The storyline of 2020 for e-commerce was one of high demand overwhelming logistics and fulfillment capacity. Amazon wasn't alone here. UPS executives spoke of a similar struggle in their earnings call this week. An important part of returning to normal fulfillment speeds, Amazon executives said, is capacity expansion.
Capacity also allows Amazon to process a larger percentage of shipments through its internal network. More than half of Amazon's packages are handled via Amazon Logistics, Dave Fildes, director of investor relations at Amazon, said on the call.
"It gives us ... much more certainty on being able to get items from point A to point B," Fildes said, adding that Amazon's third-party delivery providers and the U.S. Postal Service continue to be important partners.
The retailer also expanded its capacity with more workers.
"We welcomed nearly 175,000 new full and part-time employees in Q4 alone," Olsavsky said. "This compares with 50,000 in Q4 of 2019."
Amazon's fulfillment costs grew more than 50% YoY for Q4 and more than 45% YoY for all of 2020, according to the company's financial filings.

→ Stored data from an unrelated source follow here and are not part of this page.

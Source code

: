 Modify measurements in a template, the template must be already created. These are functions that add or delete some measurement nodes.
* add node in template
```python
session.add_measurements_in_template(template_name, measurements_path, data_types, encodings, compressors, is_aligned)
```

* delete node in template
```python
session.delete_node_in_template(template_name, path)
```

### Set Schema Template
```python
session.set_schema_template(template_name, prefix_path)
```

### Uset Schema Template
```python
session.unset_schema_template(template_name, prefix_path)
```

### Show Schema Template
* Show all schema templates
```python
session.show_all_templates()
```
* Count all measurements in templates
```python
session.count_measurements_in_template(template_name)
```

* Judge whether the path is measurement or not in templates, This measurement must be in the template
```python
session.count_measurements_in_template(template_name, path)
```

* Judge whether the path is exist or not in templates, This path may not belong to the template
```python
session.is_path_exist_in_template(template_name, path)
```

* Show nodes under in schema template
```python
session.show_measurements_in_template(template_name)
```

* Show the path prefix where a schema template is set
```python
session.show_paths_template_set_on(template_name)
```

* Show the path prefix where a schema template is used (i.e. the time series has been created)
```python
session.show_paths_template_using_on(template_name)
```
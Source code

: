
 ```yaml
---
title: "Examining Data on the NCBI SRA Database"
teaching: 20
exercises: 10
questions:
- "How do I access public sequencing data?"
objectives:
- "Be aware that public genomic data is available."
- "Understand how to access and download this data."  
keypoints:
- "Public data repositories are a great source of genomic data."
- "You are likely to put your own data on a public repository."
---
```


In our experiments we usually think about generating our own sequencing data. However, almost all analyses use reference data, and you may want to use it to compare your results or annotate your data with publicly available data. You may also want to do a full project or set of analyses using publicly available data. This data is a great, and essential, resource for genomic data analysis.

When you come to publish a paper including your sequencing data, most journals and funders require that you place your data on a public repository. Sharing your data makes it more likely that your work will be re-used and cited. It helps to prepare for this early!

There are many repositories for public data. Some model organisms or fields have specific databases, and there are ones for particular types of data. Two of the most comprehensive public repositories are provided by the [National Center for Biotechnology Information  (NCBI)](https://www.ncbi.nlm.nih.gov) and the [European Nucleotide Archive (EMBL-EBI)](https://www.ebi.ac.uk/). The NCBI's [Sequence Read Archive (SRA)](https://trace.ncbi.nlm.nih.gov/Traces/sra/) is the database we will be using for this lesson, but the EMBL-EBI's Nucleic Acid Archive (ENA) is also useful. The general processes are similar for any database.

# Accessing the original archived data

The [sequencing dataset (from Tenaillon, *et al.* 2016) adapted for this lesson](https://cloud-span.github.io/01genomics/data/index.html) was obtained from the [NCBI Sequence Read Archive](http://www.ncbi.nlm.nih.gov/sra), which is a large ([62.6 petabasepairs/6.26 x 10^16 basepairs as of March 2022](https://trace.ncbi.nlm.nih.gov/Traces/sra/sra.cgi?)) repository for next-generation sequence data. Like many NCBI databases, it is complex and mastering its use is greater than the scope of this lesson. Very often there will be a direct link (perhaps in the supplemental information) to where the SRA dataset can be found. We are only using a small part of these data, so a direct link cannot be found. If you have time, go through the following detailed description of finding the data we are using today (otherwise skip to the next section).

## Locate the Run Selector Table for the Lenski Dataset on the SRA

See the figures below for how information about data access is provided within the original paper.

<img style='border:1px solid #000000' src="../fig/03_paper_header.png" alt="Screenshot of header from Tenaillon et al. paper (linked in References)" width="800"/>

Worldwide shipping costs also continued to increase for the retailer, growing 67% YoY in Q4.
One analyst asked the Amazon executives when the company's shipping cost could begin to level out. But Fildes didn't provide any guidance on this, simply saying that the company was working to add capacity to get it back to pre-pandemic levels of one-day delivery.
Amazon was not alone in struggling with one-day shipping in 2020. A study by Accenture looked at 116 retailers throughout the year and found none of them managed to deliver in one day during 2020, down from three in 2019.